The Thanksgiving episode shone a brief spotlight on what my life with Larry was really like.

Up until then, I’d believed I had the best of both worlds: a family who loved me (and allowed me to watch our dog) and a boyfriend who satisfied my every desire: a safe place to sleep and eat, a semi-functional gigging band in which I could sometimes sing, a boom box to play my favorite music, and enough alcohol to completely anesthetize me 24 hours a day, seven days a week, for the rest of my life.

But watching Larry chase my beloved childhood poodle down the street caused something inside me to snap – a veil lifted and I lost my already errant feelings of security.

I saw Larry in a new light for the first time. I suddenly recognized that the man I was dating wasn’t actually a beacon to freedom. I was dating a highly fallible human being. Whereas I once trusted him with my life, I now doubted him completely.

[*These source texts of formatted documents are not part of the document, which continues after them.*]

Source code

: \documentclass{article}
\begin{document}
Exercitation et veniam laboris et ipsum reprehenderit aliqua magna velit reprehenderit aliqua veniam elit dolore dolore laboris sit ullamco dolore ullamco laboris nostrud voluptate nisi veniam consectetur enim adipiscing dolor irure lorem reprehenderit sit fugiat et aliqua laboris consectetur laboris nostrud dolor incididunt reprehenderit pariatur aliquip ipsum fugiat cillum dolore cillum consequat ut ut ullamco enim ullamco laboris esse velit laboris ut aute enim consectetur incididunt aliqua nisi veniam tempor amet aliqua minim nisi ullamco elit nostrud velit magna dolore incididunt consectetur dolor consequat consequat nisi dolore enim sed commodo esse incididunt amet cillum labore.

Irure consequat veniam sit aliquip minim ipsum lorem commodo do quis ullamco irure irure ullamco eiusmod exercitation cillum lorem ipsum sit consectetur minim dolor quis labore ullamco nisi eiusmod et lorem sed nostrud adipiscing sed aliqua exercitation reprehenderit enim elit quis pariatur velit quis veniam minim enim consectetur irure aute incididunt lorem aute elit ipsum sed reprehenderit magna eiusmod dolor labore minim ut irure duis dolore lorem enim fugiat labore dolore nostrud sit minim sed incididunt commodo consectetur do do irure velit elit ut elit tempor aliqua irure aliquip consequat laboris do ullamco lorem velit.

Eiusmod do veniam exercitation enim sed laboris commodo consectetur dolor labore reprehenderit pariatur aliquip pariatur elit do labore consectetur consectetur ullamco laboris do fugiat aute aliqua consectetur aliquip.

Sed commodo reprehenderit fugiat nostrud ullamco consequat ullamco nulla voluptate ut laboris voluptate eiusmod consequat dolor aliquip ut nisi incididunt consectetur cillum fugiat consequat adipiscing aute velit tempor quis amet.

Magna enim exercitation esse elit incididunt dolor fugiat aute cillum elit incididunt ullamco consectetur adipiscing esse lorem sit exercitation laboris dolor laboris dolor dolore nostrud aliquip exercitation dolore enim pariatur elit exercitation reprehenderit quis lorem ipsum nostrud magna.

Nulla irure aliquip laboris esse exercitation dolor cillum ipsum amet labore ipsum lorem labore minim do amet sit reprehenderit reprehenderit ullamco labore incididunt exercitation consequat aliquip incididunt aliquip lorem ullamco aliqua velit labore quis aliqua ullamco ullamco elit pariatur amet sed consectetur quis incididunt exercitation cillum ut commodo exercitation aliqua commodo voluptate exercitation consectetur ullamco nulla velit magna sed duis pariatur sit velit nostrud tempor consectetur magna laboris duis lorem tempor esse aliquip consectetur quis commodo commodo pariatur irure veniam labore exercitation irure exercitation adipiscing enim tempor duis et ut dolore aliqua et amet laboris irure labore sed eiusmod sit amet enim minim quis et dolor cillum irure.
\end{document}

I didn’t know the man I thought I knew. And I couldn’t believe in this new guy.

Larry scared my dog – my tiny, short-legged, aging brown poodle – for absolutely no reason. Who does that? What kind of person does that? What would make Larry turn his rage on a helpless animal?

Larry had always treated me with so much kindness – and I’d always believed he had a kind heart. Now I wondered: was Larry actually an abuser?

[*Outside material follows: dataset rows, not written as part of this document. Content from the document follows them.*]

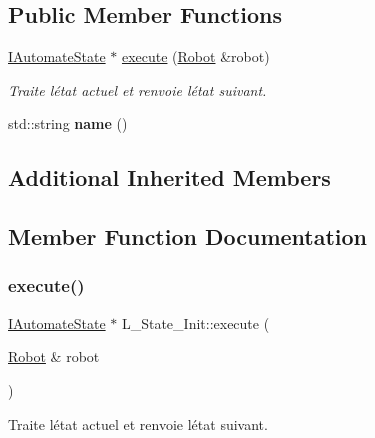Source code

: \subsection*{Public Member Functions}
\begin{DoxyCompactItemize}
\item 
\hyperlink{classIAutomateState}{I\+Automate\+State} $\ast$ \hyperlink{classL__State__Init_a444992513b49078f12eaa858f11591fe}{execute} (\hyperlink{classRobot}{Robot} \&robot)
\begin{DoxyCompactList}\small\item\em Traite l\textquotesingle{}état actuel et renvoie l\textquotesingle{}état suivant. \end{DoxyCompactList}\item 
\mbox{\label{classL__State__Init_a574237b17ac928d584b845744782061a}} 
std\+::string {\bfseries name} ()
\end{DoxyCompactItemize}
\subsection*{Additional Inherited Members}


\subsection{Member Function Documentation}
\mbox{\label{classL__State__Init_a444992513b49078f12eaa858f11591fe}} 
\subsubsection{\texorpdfstring{execute()}{execute()}}
{\footnotesize\ttfamily \hyperlink{classIAutomateState}{I\+Automate\+State} $\ast$ L\+\_\+\+State\+\_\+\+Init\+::execute (\begin{DoxyParamCaption}\item[{\hyperlink{classRobot}{Robot} \&}]{robot }\end{DoxyParamCaption})\hspace{0.3cm}{\ttfamily [virtual]}}



Traite l\textquotesingle{}état actuel et renvoie l\textquotesingle{}état suivant.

I flashed back on the “instinctive” black eye that I’d gotten for my drunken misbehavior. I’d written that off as a “mistake,” something he’d never do again. I blamed myself for slamming the car into park during an otherwise pleasant drive. And I reasoned that, since I didn’t remember being hit, Larry could have lied to me – but he chose to be honest.

Because Larry was a good guy. He wouldn’t lie to me.

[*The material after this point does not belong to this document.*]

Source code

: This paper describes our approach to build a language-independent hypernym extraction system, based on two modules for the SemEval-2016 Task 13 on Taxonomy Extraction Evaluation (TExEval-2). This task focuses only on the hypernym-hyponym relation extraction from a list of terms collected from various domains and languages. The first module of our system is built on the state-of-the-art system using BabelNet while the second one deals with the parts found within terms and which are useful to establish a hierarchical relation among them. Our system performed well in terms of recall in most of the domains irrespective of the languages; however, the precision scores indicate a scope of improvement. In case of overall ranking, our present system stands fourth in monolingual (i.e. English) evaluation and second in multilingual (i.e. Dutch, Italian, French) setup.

But on Thanksgiving, I entered into my tiny stockpile of evidence: one traumatized dog, shaking and afraid, and a neighborhood full of strangers who saw us as the white trash we’d become.

Maybe Larry wasn’t the savior I’d believed him to be. Maybe he was some other kind of person entirely.

And if he was, what could I do about it? I couldn’t change him; he was old.

I’d left my family – twice – to be with him. Bonnie was my best friend in the world but she was at the University of Akron now, with new friends. I couldn’t move in with her there, and I sure couldn’t wreck the lives of any of my college friends, who hadn’t graduated to become full-time alcoholics.

And I couldn’t go back to my parents while continuing to drink – certainly not comfortably.

And I definitely wasn’t going to give up alcohol.

So, unlike in Florida where I blamed my environment, I started to blame Larry for the way I felt.

But I couldn’t leave him. I was stuck. For the first time, I realized I was stuck living with Larry.

Yet it took me a very, very long time to figure out why.